The PM said he only wanted the president to be aware of that Patriciu considers that he was not getting a fair trial and his note was merely informative.
Tariceanu said Basescu is waging a political war against him for not agreeing to hold early elections and added that the president's aim is to destroy the Liberal Party. The PM said he had been warned about the president's way of using people to get where he wants and then disposing of them. Tariceanu used the examples of the Conservative Party and the Union of Hungarians (UDMR), which have both been asked to join the coalition in 2004, and were later treated as foes rather than friends. A few months after winning the elections, Basescu called the Conservative Party “the immoral solution” to achieving a parliament majority and refused to promote the passing of the minorities law although that was the ground rule for UDMR's participation in the coalition.
In answer to Basescu's allusion to interest groups, Tariceanu said there are some interest groups around Cotroceni Palace and their control was manifested in the appointment of Elena Udrea and Stana Anghelescu as presidential councilors. Both Udrea and Anghelescu supposedly worked in the interest of controversial businessmen, but Udrea's part in the plot did not stop there.
Udrea sparked things by first mentioning the note in a top TV show.

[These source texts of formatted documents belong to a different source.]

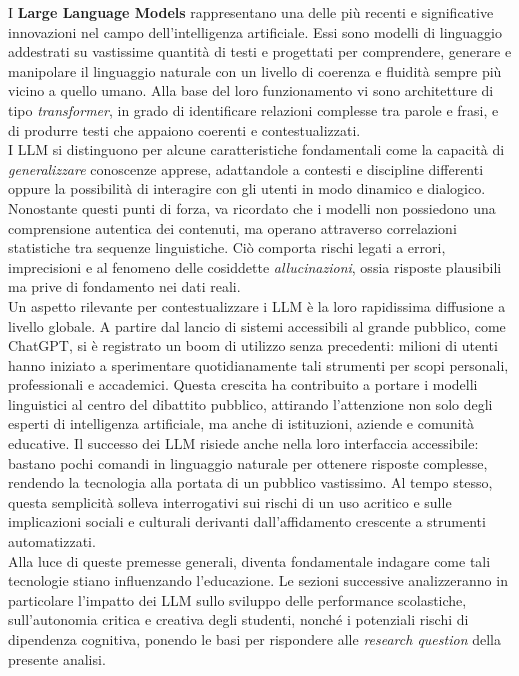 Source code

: \documentclass[a4paper,9pt]{article}
\begin{document}
I \textbf{Large Language Models} rappresentano una delle più recenti e significative innovazioni nel campo dell’intelligenza artificiale. Essi sono modelli di linguaggio addestrati su vastissime quantità di testi e progettati per comprendere, generare e manipolare il linguaggio naturale con un livello di coerenza e fluidità sempre più vicino a quello umano. Alla base del loro funzionamento vi sono architetture di tipo \emph{transformer}, in grado di identificare relazioni complesse tra parole e frasi, e di produrre testi che appaiono coerenti e contestualizzati.\\
I LLM si distinguono per alcune caratteristiche fondamentali come la capacità di \emph{generalizzare} conoscenze apprese, adattandole a contesti e discipline differenti oppure la possibilità di interagire con gli utenti in modo dinamico e dialogico. Nonostante questi punti di forza, va ricordato che i modelli non possiedono una comprensione autentica dei contenuti, ma operano attraverso correlazioni statistiche tra sequenze linguistiche. Ciò comporta rischi legati a errori, imprecisioni e al fenomeno delle cosiddette \emph{allucinazioni}, ossia risposte plausibili ma prive di fondamento nei dati reali.\\
Un aspetto rilevante per contestualizzare i LLM è la loro rapidissima diffusione a livello globale. A partire dal lancio di sistemi accessibili al grande pubblico, come ChatGPT, si è registrato un boom di utilizzo senza precedenti: milioni di utenti hanno iniziato a sperimentare quotidianamente tali strumenti per scopi personali, professionali e accademici. Questa crescita ha contribuito a portare i modelli linguistici al centro del dibattito pubblico, attirando l’attenzione non solo degli esperti di intelligenza artificiale, ma anche di istituzioni, aziende e comunità educative. Il successo dei LLM risiede anche nella loro interfaccia accessibile: bastano pochi comandi in linguaggio naturale per ottenere risposte complesse, rendendo la tecnologia alla portata di un pubblico vastissimo. Al tempo stesso, questa semplicità solleva interrogativi sui rischi di un uso acritico e sulle implicazioni sociali e culturali derivanti dall’affidamento crescente a strumenti automatizzati.\\
Alla luce di queste premesse generali, diventa fondamentale indagare come tali tecnologie stiano influenzando l’educazione. Le sezioni successive analizzeranno in particolare l’impatto dei LLM sullo sviluppo delle performance scolastiche, sull’autonomia critica e creativa degli studenti, nonché i potenziali rischi di dipendenza cognitiva, ponendo le basi per rispondere alle \emph{research question} della presente analisi.
\end{document}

She stepped down from her position at Cotroceni in October last year, but continued to remain a close friend of Basescu's, which led to allegations from other political parties that she acts as an instrument of the president's will.
“Udrea is an instrument and nothing more; a questionable character who is active on various political and economic scenes,” said political analyst and reputed journalist Cornel Nistorescu.
He said the note appeared as part of a long-thought out plan “to dynamite Tariceanu.” “Tariceanu might have sent a flower and the outcome would have been the same. The scandal does not appear to have been provoked by the note, but by a grave discontent. They are two incompatible people with two incompatible interest groups,” said the analyst.
“The story has very grave consequences as it hinders the administration's ability to govern and it damages our image at the European level,” said Alina Mungiu-Pippidi, president of the Romanian Academic Society (SAR).
Mungiu-Pippidi said Tariceanu should resign over the scandal but doubted that would happen. “Claims that the president himself should resign are exaggerated, we can only question his morality,” said the SAR head.
On top of the stir last week, Conservative head Dan Voiculescu publicized another note, that Basescu sent to former Economy minister Codrut Seres asking him to analyze the situation of the Alro Slatina company and “decide in the administration's best interest and in the interest of the national economy, if possible.” Presidential spokeswoman Adriana Saftoiu rejected claims that the note represented an attempt to influence the minister. However, signs that the coalition might be shattering came into sight as the PM dismissed the Democrat head of the National Agency for Fiscal Administration (ANAF) for “misleading the public opinion by political declarations.”
Democrat president Emil Boc responded to the decision by asking Tariceanu not to initiate a political crisis and threatening to leave the administration.